=== Section Start ===
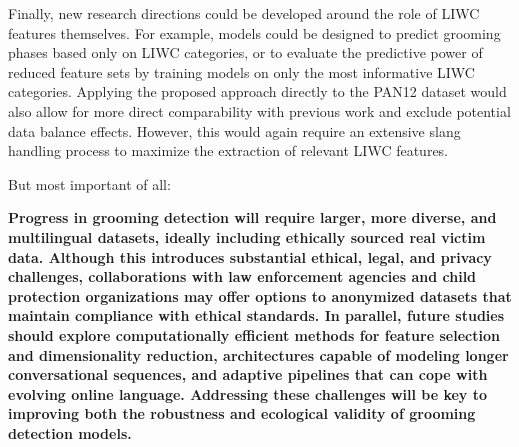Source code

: Finally, new research directions could be developed around the role of LIWC features themselves. For example, models could be designed to predict grooming phases based only on LIWC categories, or to evaluate the predictive power of reduced feature sets by training models on only the most informative LIWC categories. Applying the proposed approach directly to the PAN12 dataset would also allow for more direct comparability with previous work and exclude potential data balance effects. However, this would again require an extensive slang handling process to maximize the extraction of relevant LIWC features.


But most important of all:
 
\textbf{Progress in grooming detection will require larger, more diverse, and multilingual datasets, ideally including ethically sourced real victim data. Although this introduces substantial ethical, legal, and privacy challenges, collaborations with law enforcement agencies and child protection organizations may offer options to anonymized datasets that maintain compliance with ethical standards. In parallel, future studies should explore computationally efficient methods for feature selection and dimensionality reduction, architectures capable of modeling longer conversational sequences, and adaptive pipelines that can cope with evolving online language. Addressing these challenges will be key to improving both the robustness and ecological validity of grooming detection models.}  

\begin{comment}



10) Grenzen & Validität (kurz vorwegnehmen, mit Verweis auf Limitations)

Domänen-Shift: Unbekannte Plattformen/Sprachen; Slang-Drift.

Datenetiketten: PJ (Decoy-Chats) ≠ echte Opferdialoge; PAN12-Negativklasse heterogen.

Statistik: Sehr wenige Fehlerfälle im Subset-Setup (n(FN)=40) → geringe Power mancher Tests. 

main

11) Design-Konsequenzen & Future Directions (als Brücke zum Ausblick)

Feintuning auf FN: gezielte Hard-Negative-Mining/Cost-Sensitive Loss für Recall-Stabilität ohne Präzisionseinbruch.

Adaptive Fenster: dynamische Chunking/Hierarchische Modelle für lange Dialoge.

Domänen-Robustheit: Adversarial Training gegen Stil/Längen-Shortcuts; Cross-Platform Evaluation.

Mehr Psycholinguistik: Diskurs-Züge/Pragmatik, Gesprächsakte, turn-taking-Features zusätzlich zu LIWC.

Human-in-the-Loop: Thresholding + Erklärungen für Reviewer-Workflows.


\end{comment}






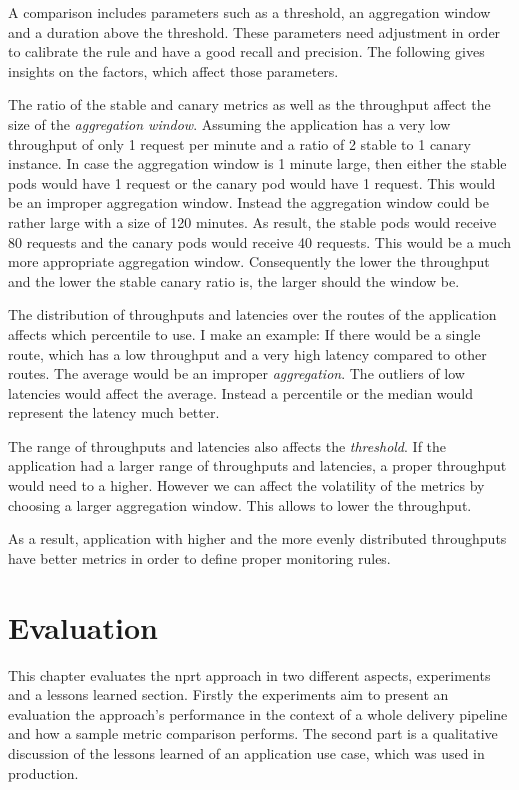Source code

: A comparison includes parameters such as a threshold, an aggregation window and a duration
above the threshold. These parameters need adjustment in order to calibrate the rule and
have a good recall and precision. The following gives insights on the factors, which
affect those parameters.

The ratio of the stable and canary metrics as well as the throughput affect the size of
the \emph{aggregation window}. Assuming the application has a very low throughput of only
1 request per minute and a ratio of 2 stable to 1 canary instance. In case the aggregation
window is 1 minute large, then either the stable pods would have 1 request or the canary
pod would have 1 request. This would be an improper aggregation window. Instead the
aggregation window could be rather large with a size of 120 minutes. As result, the stable
pods would receive 80 requests and the canary pods would receive 40 requests. This would
be a much more appropriate aggregation window. Consequently the lower the throughput and
the lower the stable canary ratio is, the larger should the window be.

The distribution of throughputs and latencies over the routes of the application affects
which percentile to use. I make an example: If there would be a single route, which has a
low throughput and a very high latency compared to other routes. The average would be an
improper \emph{aggregation}. The outliers of low latencies would affect the
average. Instead a percentile or the median would represent the latency much better.

The range of throughputs and latencies also affects the \emph{threshold}. If the
application had a larger range of throughputs and latencies, a proper throughput would
need to a higher. However we can affect the volatility of the metrics by choosing a larger
aggregation window. This allows to lower the throughput.

As a result, application with higher and the more evenly distributed throughputs have
better metrics in order to define proper monitoring rules.

\chapter{Evaluation}
\label{chap:eval}

This chapter evaluates the \gls{nprt} approach in two different aspects, experiments and a
lessons learned section. Firstly the experiments aim to present an evaluation the
approach's performance in the context of a whole delivery pipeline and how a sample metric
comparison performs. The second part is a qualitative discussion of the lessons learned of
an application use case, which was used in production.

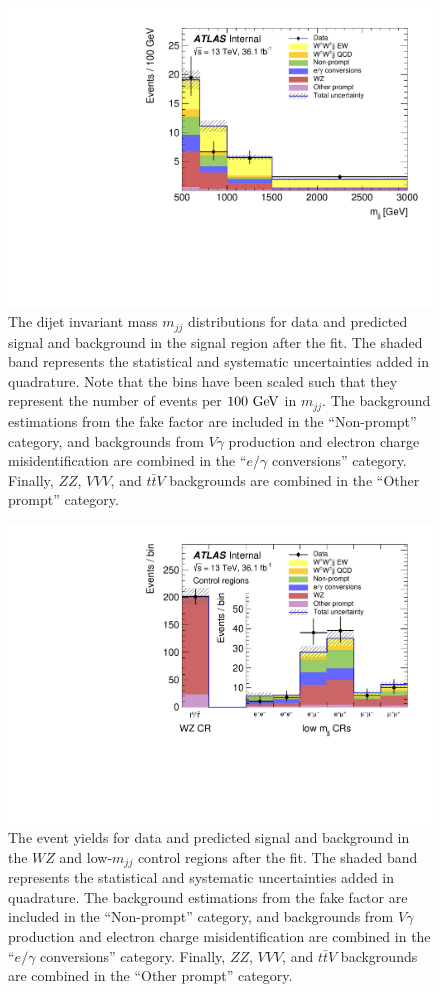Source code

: \begin{figure}[htbp]
  \centering
  \includegraphics[width=.6\textwidth]{figs/ssww_13tev/results/mjj_postfit_all}
  \caption{The dijet invariant mass $m_{jj}$ distributions for data and predicted signal and background in the signal region after the fit.  The shaded band represents the statistical and systematic uncertainties added in quadrature.  Note that the bins have been scaled such that they represent the number of events per $100\gev$ in $m_{jj}$.  The background estimations from the fake factor are included in the ``Non-prompt'' category, and backgrounds from  $V\gamma$ production and electron charge misidentification are combined in the ``$e/\gamma$ conversions'' category.  Finally, $ZZ$, $VVV$, and $t\bar{t}V$ backgrounds are combined in the ``Other prompt'' category.}
  \label{fig:ssww13tev_results_mjj_sr_postfit}
\end{figure}

\begin{figure}[htbp]
  \centering
  \includegraphics[width=.6\textwidth]{figs/ssww_13tev/results/plotCR}
  \caption{The event yields for data and predicted signal and background in the $WZ$ and low-$m_{jj}$ control regions after the fit.  The shaded band represents the statistical and systematic uncertainties added in quadrature.  The background estimations from the fake factor are included in the ``Non-prompt'' category, and backgrounds from  $V\gamma$ production and electron charge misidentification are combined in the ``$e/\gamma$ conversions'' category.  Finally, $ZZ$, $VVV$, and $t\bar{t}V$ backgrounds are combined in the ``Other prompt'' category.}
  \label{fig:ssww13tev_results_cr_postfit}
\end{figure}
=== Section End ===
# [Work request]
This exercise asks for an exact copy of the lines from the first one in the data through the line that contains "Adaptive Fenster: dynamische", pictures excluded.

# [Solved problem]
Source code

: Finally, new research directions could be developed around the role of LIWC features themselves. For example, models could be designed to predict grooming phases based only on LIWC categories, or to evaluate the predictive power of reduced feature sets by training models on only the most informative LIWC categories. Applying the proposed approach directly to the PAN12 dataset would also allow for more direct comparability with previous work and exclude potential data balance effects. However, this would again require an extensive slang handling process to maximize the extraction of relevant LIWC features.


But most important of all:
 
\textbf{Progress in grooming detection will require larger, more diverse, and multilingual datasets, ideally including ethically sourced real victim data. Although this introduces substantial ethical, legal, and privacy challenges, collaborations with law enforcement agencies and child protection organizations may offer options to anonymized datasets that maintain compliance with ethical standards. In parallel, future studies should explore computationally efficient methods for feature selection and dimensionality reduction, architectures capable of modeling longer conversational sequences, and adaptive pipelines that can cope with evolving online language. Addressing these challenges will be key to improving both the robustness and ecological validity of grooming detection models.}  

\begin{comment}



10) Grenzen & Validität (kurz vorwegnehmen, mit Verweis auf Limitations)

Domänen-Shift: Unbekannte Plattformen/Sprachen; Slang-Drift.

Datenetiketten: PJ (Decoy-Chats) ≠ echte Opferdialoge; PAN12-Negativklasse heterogen.

Statistik: Sehr wenige Fehlerfälle im Subset-Setup (n(FN)=40) → geringe Power mancher Tests. 

main

11) Design-Konsequenzen & Future Directions (als Brücke zum Ausblick)

Feintuning auf FN: gezielte Hard-Negative-Mining/Cost-Sensitive Loss für Recall-Stabilität ohne Präzisionseinbruch.

Adaptive Fenster: dynamische Chunking/Hierarchische Modelle für lange Dialoge.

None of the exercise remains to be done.